*TASK BRIEF*: Retype all of the data without changing a single word.

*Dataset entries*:
◆ ◆ ◆ ◆ ◆
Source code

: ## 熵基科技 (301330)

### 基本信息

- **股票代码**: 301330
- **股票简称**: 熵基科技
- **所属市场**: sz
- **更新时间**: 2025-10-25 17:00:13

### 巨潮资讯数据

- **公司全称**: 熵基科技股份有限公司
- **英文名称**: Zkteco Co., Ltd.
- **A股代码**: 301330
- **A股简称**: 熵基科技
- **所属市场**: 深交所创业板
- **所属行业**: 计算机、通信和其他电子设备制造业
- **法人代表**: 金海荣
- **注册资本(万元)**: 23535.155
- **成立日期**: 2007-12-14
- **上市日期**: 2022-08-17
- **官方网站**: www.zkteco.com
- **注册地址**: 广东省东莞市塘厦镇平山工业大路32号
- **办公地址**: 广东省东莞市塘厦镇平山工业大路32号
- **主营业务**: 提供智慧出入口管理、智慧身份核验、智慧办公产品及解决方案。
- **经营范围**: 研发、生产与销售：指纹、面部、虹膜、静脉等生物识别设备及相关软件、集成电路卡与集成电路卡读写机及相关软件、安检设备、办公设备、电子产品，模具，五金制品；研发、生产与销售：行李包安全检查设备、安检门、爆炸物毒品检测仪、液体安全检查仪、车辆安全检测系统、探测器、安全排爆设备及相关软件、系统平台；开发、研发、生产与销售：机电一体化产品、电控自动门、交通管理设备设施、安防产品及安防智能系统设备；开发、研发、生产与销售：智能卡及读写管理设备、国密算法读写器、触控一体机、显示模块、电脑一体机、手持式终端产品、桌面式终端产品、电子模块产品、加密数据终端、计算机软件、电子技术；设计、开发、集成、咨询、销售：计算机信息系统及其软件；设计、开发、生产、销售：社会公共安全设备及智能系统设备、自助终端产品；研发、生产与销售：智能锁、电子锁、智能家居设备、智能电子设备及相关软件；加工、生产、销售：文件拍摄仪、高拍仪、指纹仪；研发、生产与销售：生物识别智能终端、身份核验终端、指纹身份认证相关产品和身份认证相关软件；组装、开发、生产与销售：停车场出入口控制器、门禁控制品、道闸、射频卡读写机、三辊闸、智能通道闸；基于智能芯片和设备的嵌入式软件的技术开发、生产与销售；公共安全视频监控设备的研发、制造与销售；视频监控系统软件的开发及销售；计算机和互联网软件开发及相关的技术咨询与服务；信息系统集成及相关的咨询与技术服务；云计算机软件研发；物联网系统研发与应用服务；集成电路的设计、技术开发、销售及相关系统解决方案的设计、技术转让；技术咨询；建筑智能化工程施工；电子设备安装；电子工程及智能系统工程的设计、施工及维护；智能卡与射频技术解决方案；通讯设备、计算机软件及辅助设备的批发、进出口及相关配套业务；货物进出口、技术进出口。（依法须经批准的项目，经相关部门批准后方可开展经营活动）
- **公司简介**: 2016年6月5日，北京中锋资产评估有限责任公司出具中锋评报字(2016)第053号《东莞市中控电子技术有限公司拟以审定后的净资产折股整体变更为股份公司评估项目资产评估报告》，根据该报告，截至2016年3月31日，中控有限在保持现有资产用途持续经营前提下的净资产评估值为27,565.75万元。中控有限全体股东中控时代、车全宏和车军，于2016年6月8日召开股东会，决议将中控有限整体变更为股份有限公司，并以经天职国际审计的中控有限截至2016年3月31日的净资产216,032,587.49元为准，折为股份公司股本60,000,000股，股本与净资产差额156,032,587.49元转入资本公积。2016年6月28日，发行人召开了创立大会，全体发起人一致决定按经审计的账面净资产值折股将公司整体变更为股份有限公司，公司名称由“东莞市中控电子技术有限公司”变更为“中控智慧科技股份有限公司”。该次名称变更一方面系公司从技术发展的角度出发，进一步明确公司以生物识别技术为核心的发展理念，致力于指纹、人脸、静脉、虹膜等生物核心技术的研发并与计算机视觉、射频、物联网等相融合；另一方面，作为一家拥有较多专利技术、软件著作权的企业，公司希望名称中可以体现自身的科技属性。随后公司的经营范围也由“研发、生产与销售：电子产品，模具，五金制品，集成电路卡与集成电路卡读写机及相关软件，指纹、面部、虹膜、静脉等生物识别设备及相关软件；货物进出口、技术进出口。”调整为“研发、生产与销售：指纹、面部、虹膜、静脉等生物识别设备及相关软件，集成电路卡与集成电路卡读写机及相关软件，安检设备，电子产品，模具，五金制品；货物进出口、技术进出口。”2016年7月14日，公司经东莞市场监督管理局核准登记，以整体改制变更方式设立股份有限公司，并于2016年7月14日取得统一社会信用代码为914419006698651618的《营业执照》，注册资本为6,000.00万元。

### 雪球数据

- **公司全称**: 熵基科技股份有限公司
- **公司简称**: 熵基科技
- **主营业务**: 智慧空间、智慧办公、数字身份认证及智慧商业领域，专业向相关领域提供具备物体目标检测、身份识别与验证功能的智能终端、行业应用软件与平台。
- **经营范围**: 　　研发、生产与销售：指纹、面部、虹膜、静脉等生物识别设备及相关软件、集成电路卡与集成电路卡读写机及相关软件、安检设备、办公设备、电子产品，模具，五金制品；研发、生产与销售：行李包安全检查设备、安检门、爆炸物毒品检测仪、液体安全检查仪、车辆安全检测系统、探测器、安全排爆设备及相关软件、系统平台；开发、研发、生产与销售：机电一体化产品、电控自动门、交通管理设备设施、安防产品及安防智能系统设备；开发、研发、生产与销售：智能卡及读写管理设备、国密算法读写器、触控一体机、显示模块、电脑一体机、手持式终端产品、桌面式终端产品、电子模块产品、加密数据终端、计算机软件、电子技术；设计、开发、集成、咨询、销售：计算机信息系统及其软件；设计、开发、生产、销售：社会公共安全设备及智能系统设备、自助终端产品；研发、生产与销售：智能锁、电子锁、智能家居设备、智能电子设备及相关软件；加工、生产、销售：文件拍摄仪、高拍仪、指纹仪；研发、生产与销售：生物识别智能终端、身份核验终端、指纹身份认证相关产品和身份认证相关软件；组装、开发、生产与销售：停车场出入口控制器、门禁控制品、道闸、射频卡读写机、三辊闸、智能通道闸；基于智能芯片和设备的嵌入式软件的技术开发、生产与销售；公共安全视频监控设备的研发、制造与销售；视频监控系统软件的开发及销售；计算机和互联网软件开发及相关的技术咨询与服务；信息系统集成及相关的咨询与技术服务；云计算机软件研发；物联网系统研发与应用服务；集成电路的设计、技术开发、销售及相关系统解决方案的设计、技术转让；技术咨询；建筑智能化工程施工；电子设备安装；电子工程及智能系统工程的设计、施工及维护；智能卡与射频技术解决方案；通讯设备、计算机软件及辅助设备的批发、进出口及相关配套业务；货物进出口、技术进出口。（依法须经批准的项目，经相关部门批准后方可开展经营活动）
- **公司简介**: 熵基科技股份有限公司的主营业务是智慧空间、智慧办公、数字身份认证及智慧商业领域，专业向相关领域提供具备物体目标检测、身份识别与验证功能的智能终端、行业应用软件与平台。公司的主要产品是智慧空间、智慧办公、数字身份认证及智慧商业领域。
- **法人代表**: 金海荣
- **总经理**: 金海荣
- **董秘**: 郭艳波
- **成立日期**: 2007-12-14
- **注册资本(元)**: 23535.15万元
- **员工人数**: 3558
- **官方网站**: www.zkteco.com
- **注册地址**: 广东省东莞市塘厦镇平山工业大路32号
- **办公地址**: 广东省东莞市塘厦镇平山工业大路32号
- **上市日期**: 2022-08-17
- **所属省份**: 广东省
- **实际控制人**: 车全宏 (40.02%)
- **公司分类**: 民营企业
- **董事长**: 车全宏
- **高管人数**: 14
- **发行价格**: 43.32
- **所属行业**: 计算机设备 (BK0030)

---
◆ ◆ ◆ ◆ ◆
*YOUR SOLUTION*:
Source code

: ## 熵基科技 (301330)

### 基本信息

- **股票代码**: 301330
- **股票简称**: 熵基科技
- **所属市场**: sz
- **更新时间**: 2025-10-25 17:00:13

### 巨潮资讯数据

- **公司全称**: 熵基科技股份有限公司
- **英文名称**: Zkteco Co., Ltd.
- **A股代码**: 301330
- **A股简称**: 熵基科技
- **所属市场**: 深交所创业板
- **所属行业**: 计算机、通信和其他电子设备制造业
- **法人代表**: 金海荣
- **注册资本(万元)**: 23535.155
- **成立日期**: 2007-12-14
- **上市日期**: 2022-08-17
- **官方网站**: www.zkteco.com
- **注册地址**: 广东省东莞市塘厦镇平山工业大路32号
- **办公地址**: 广东省东莞市塘厦镇平山工业大路32号
- **主营业务**: 提供智慧出入口管理、智慧身份核验、智慧办公产品及解决方案。
- **经营范围**: 研发、生产与销售：指纹、面部、虹膜、静脉等生物识别设备及相关软件、集成电路卡与集成电路卡读写机及相关软件、安检设备、办公设备、电子产品，模具，五金制品；研发、生产与销售：行李包安全检查设备、安检门、爆炸物毒品检测仪、液体安全检查仪、车辆安全检测系统、探测器、安全排爆设备及相关软件、系统平台；开发、研发、生产与销售：机电一体化产品、电控自动门、交通管理设备设施、安防产品及安防智能系统设备；开发、研发、生产与销售：智能卡及读写管理设备、国密算法读写器、触控一体机、显示模块、电脑一体机、手持式终端产品、桌面式终端产品、电子模块产品、加密数据终端、计算机软件、电子技术；设计、开发、集成、咨询、销售：计算机信息系统及其软件；设计、开发、生产、销售：社会公共安全设备及智能系统设备、自助终端产品；研发、生产与销售：智能锁、电子锁、智能家居设备、智能电子设备及相关软件；加工、生产、销售：文件拍摄仪、高拍仪、指纹仪；研发、生产与销售：生物识别智能终端、身份核验终端、指纹身份认证相关产品和身份认证相关软件；组装、开发、生产与销售：停车场出入口控制器、门禁控制品、道闸、射频卡读写机、三辊闸、智能通道闸；基于智能芯片和设备的嵌入式软件的技术开发、生产与销售；公共安全视频监控设备的研发、制造与销售；视频监控系统软件的开发及销售；计算机和互联网软件开发及相关的技术咨询与服务；信息系统集成及相关的咨询与技术服务；云计算机软件研发；物联网系统研发与应用服务；集成电路的设计、技术开发、销售及相关系统解决方案的设计、技术转让；技术咨询；建筑智能化工程施工；电子设备安装；电子工程及智能系统工程的设计、施工及维护；智能卡与射频技术解决方案；通讯设备、计算机软件及辅助设备的批发、进出口及相关配套业务；货物进出口、技术进出口。（依法须经批准的项目，经相关部门批准后方可开展经营活动）
- **公司简介**: 2016年6月5日，北京中锋资产评估有限责任公司出具中锋评报字(2016)第053号《东莞市中控电子技术有限公司拟以审定后的净资产折股整体变更为股份公司评估项目资产评估报告》，根据该报告，截至2016年3月31日，中控有限在保持现有资产用途持续经营前提下的净资产评估值为27,565.75万元。中控有限全体股东中控时代、车全宏和车军，于2016年6月8日召开股东会，决议将中控有限整体变更为股份有限公司，并以经天职国际审计的中控有限截至2016年3月31日的净资产216,032,587.49元为准，折为股份公司股本60,000,000股，股本与净资产差额156,032,587.49元转入资本公积。2016年6月28日，发行人召开了创立大会，全体发起人一致决定按经审计的账面净资产值折股将公司整体变更为股份有限公司，公司名称由“东莞市中控电子技术有限公司”变更为“中控智慧科技股份有限公司”。该次名称变更一方面系公司从技术发展的角度出发，进一步明确公司以生物识别技术为核心的发展理念，致力于指纹、人脸、静脉、虹膜等生物核心技术的研发并与计算机视觉、射频、物联网等相融合；另一方面，作为一家拥有较多专利技术、软件著作权的企业，公司希望名称中可以体现自身的科技属性。随后公司的经营范围也由“研发、生产与销售：电子产品，模具，五金制品，集成电路卡与集成电路卡读写机及相关软件，指纹、面部、虹膜、静脉等生物识别设备及相关软件；货物进出口、技术进出口。”调整为“研发、生产与销售：指纹、面部、虹膜、静脉等生物识别设备及相关软件，集成电路卡与集成电路卡读写机及相关软件，安检设备，电子产品，模具，五金制品；货物进出口、技术进出口。”2016年7月14日，公司经东莞市场监督管理局核准登记，以整体改制变更方式设立股份有限公司，并于2016年7月14日取得统一社会信用代码为914419006698651618的《营业执照》，注册资本为6,000.00万元。

### 雪球数据

- **公司全称**: 熵基科技股份有限公司
- **公司简称**: 熵基科技
- **主营业务**: 智慧空间、智慧办公、数字身份认证及智慧商业领域，专业向相关领域提供具备物体目标检测、身份识别与验证功能的智能终端、行业应用软件与平台。
- **经营范围**: 　　研发、生产与销售：指纹、面部、虹膜、静脉等生物识别设备及相关软件、集成电路卡与集成电路卡读写机及相关软件、安检设备、办公设备、电子产品，模具，五金制品；研发、生产与销售：行李包安全检查设备、安检门、爆炸物毒品检测仪、液体安全检查仪、车辆安全检测系统、探测器、安全排爆设备及相关软件、系统平台；开发、研发、生产与销售：机电一体化产品、电控自动门、交通管理设备设施、安防产品及安防智能系统设备；开发、研发、生产与销售：智能卡及读写管理设备、国密算法读写器、触控一体机、显示模块、电脑一体机、手持式终端产品、桌面式终端产品、电子模块产品、加密数据终端、计算机软件、电子技术；设计、开发、集成、咨询、销售：计算机信息系统及其软件；设计、开发、生产、销售：社会公共安全设备及智能系统设备、自助终端产品；研发、生产与销售：智能锁、电子锁、智能家居设备、智能电子设备及相关软件；加工、生产、销售：文件拍摄仪、高拍仪、指纹仪；研发、生产与销售：生物识别智能终端、身份核验终端、指纹身份认证相关产品和身份认证相关软件；组装、开发、生产与销售：停车场出入口控制器、门禁控制品、道闸、射频卡读写机、三辊闸、智能通道闸；基于智能芯片和设备的嵌入式软件的技术开发、生产与销售；公共安全视频监控设备的研发、制造与销售；视频监控系统软件的开发及销售；计算机和互联网软件开发及相关的技术咨询与服务；信息系统集成及相关的咨询与技术服务；云计算机软件研发；物联网系统研发与应用服务；集成电路的设计、技术开发、销售及相关系统解决方案的设计、技术转让；技术咨询；建筑智能化工程施工；电子设备安装；电子工程及智能系统工程的设计、施工及维护；智能卡与射频技术解决方案；通讯设备、计算机软件及辅助设备的批发、进出口及相关配套业务；货物进出口、技术进出口。（依法须经批准的项目，经相关部门批准后方可开展经营活动）
- **公司简介**: 熵基科技股份有限公司的主营业务是智慧空间、智慧办公、数字身份认证及智慧商业领域，专业向相关领域提供具备物体目标检测、身份识别与验证功能的智能终端、行业应用软件与平台。公司的主要产品是智慧空间、智慧办公、数字身份认证及智慧商业领域。
- **法人代表**: 金海荣
- **总经理**: 金海荣
- **董秘**: 郭艳波
- **成立日期**: 2007-12-14
- **注册资本(元)**: 23535.15万元
- **员工人数**: 3558
- **官方网站**: www.zkteco.com
- **注册地址**: 广东省东莞市塘厦镇平山工业大路32号
- **办公地址**: 广东省东莞市塘厦镇平山工业大路32号
- **上市日期**: 2022-08-17
- **所属省份**: 广东省
- **实际控制人**: 车全宏 (40.02%)
- **公司分类**: 民营企业
- **董事长**: 车全宏
- **高管人数**: 14
- **发行价格**: 43.32
- **所属行业**: 计算机设备 (BK0030)

---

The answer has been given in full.